▸ Task statement: Where the word "thebibliography" shows up in the entries below, please copy the whole line.

[[ Task material open ]]

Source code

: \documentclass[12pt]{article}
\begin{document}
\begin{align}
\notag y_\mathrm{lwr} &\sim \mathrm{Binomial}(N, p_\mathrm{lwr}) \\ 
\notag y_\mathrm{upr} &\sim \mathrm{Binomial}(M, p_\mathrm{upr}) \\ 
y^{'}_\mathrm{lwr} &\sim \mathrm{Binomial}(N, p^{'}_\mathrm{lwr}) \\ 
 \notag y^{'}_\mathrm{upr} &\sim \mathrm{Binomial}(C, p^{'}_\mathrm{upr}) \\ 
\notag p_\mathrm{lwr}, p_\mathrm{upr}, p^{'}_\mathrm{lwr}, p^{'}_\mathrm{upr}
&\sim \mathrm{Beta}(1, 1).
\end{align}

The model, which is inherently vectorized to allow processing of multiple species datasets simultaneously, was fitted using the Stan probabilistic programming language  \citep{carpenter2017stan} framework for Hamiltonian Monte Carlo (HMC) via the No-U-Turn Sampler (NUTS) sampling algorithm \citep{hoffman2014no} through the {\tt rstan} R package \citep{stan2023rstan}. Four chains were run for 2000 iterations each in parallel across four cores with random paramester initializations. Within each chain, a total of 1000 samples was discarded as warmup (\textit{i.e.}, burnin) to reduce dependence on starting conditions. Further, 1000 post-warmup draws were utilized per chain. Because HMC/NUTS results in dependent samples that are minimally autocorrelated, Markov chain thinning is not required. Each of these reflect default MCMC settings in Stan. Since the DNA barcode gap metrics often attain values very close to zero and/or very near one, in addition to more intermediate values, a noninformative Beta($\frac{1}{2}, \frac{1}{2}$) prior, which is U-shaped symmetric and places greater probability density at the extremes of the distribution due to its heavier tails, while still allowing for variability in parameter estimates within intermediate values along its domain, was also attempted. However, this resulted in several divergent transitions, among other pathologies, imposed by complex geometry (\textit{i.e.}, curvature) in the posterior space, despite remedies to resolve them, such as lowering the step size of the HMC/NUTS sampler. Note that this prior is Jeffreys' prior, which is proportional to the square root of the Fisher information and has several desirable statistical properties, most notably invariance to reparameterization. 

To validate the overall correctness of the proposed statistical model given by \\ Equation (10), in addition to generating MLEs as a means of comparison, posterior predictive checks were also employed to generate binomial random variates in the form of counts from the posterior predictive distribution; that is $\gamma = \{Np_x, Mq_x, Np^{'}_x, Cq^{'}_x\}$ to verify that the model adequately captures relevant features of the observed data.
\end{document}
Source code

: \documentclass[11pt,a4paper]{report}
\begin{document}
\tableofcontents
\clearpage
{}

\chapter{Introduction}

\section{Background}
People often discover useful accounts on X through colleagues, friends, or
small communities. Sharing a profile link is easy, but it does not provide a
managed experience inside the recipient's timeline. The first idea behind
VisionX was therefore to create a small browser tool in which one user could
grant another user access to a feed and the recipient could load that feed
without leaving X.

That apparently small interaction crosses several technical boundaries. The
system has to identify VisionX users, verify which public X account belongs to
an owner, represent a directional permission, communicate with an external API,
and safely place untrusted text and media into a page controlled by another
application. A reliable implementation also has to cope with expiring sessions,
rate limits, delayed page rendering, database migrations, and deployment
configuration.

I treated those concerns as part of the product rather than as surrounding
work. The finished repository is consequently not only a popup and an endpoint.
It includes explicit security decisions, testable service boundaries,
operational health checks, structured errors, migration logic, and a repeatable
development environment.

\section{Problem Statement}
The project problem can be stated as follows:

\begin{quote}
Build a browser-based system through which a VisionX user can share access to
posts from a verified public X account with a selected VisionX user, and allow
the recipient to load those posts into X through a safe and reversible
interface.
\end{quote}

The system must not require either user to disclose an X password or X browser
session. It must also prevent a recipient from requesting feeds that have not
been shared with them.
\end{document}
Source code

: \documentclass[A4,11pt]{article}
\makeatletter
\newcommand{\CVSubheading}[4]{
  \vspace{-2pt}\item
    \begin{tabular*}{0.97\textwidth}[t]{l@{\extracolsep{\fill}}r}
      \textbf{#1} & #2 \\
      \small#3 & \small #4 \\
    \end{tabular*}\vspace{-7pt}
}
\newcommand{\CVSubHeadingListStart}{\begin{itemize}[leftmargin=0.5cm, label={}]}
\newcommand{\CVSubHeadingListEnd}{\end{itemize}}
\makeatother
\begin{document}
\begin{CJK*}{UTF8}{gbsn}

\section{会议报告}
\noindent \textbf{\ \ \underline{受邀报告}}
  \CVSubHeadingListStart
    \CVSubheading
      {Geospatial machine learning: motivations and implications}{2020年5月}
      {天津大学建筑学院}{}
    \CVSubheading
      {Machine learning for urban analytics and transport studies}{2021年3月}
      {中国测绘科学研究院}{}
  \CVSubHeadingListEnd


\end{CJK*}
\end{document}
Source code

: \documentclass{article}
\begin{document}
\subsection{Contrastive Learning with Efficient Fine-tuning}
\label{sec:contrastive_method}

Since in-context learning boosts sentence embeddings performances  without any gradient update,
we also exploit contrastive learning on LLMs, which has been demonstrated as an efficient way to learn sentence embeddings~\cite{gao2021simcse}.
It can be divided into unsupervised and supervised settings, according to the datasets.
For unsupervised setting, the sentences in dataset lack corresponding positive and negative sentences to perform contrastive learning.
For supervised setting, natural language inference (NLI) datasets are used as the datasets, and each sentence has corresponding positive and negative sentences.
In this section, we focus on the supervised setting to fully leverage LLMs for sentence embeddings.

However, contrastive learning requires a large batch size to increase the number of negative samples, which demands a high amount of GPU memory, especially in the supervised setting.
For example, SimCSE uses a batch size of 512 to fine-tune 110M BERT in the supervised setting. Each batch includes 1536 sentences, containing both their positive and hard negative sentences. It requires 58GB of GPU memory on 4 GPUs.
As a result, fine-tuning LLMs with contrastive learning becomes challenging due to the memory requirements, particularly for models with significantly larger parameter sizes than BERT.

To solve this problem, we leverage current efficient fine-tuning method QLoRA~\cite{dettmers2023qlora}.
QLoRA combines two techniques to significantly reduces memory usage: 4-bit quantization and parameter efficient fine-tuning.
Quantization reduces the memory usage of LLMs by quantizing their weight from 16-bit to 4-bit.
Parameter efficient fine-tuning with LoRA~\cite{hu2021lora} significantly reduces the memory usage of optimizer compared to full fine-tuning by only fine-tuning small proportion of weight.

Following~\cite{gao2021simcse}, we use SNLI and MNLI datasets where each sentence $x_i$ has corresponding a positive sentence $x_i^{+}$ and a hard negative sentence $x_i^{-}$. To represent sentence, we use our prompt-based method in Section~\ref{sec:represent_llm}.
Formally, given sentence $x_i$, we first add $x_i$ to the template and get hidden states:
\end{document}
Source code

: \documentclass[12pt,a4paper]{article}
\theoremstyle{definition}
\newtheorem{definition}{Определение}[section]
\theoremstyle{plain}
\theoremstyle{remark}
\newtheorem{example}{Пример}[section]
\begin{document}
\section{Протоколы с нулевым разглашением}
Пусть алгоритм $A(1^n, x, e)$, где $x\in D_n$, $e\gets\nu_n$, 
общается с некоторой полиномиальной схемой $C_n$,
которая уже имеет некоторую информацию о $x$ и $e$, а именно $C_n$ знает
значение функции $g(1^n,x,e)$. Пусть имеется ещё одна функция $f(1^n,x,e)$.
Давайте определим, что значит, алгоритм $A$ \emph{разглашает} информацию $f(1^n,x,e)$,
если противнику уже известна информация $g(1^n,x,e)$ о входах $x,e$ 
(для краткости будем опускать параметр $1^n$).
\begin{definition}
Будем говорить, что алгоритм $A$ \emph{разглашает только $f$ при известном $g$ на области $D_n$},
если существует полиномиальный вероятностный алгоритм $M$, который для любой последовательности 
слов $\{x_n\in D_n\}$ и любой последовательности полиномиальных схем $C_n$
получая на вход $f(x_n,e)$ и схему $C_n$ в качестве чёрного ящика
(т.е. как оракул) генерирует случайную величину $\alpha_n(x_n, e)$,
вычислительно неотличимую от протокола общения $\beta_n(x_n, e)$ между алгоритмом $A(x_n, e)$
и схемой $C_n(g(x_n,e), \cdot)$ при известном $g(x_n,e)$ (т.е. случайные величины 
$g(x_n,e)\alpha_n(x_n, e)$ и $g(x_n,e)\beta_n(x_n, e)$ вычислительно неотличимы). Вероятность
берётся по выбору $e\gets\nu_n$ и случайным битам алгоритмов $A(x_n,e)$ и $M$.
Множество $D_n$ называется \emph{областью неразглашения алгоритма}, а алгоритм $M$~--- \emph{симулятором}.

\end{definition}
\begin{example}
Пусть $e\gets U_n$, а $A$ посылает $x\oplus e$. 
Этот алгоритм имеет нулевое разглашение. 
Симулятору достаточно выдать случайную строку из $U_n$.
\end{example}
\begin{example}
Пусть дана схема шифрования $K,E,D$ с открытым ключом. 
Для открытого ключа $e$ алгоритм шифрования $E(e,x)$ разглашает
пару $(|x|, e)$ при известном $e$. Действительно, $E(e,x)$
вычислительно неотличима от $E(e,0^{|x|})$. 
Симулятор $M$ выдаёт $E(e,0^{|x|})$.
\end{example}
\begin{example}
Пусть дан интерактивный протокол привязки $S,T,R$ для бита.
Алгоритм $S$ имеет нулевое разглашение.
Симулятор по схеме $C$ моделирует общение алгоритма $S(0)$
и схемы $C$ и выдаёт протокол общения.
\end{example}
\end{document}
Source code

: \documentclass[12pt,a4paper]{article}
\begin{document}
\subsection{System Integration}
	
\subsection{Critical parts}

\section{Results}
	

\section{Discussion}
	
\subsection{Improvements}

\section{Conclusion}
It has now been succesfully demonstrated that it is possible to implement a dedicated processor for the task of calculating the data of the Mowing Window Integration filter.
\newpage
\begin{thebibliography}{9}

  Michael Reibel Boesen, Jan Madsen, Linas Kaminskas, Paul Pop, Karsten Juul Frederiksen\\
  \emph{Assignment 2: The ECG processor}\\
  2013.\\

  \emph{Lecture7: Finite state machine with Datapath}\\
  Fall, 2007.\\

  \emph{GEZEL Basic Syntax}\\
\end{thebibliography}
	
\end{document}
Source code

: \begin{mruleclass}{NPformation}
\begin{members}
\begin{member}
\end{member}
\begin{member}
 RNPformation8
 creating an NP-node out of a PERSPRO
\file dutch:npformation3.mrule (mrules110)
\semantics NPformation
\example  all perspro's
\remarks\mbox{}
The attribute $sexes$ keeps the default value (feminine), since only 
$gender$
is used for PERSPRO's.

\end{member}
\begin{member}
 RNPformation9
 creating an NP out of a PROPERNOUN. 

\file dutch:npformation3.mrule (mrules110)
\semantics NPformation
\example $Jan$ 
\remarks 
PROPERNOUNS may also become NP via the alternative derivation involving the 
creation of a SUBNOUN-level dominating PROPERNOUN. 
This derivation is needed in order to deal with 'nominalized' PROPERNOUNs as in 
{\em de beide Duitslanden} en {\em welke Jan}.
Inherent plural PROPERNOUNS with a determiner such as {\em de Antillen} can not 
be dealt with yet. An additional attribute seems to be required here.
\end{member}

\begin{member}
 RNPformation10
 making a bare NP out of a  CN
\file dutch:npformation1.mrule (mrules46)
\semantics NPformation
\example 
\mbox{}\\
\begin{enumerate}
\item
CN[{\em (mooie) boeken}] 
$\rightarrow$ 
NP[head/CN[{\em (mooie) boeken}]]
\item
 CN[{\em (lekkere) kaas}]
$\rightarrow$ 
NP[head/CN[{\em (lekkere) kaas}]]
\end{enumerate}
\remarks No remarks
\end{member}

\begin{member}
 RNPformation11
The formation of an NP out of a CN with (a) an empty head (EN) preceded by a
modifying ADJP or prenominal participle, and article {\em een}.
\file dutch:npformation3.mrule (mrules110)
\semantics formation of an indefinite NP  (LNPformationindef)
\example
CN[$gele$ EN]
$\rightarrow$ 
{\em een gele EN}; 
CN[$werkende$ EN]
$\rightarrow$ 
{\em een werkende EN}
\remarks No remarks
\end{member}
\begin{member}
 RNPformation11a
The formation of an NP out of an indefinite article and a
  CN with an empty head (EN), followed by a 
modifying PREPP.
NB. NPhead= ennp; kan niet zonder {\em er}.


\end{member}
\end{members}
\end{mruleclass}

[[ Task material closed ]]

▸ Reply:
\begin{thebibliography}{9}
\end{thebibliography}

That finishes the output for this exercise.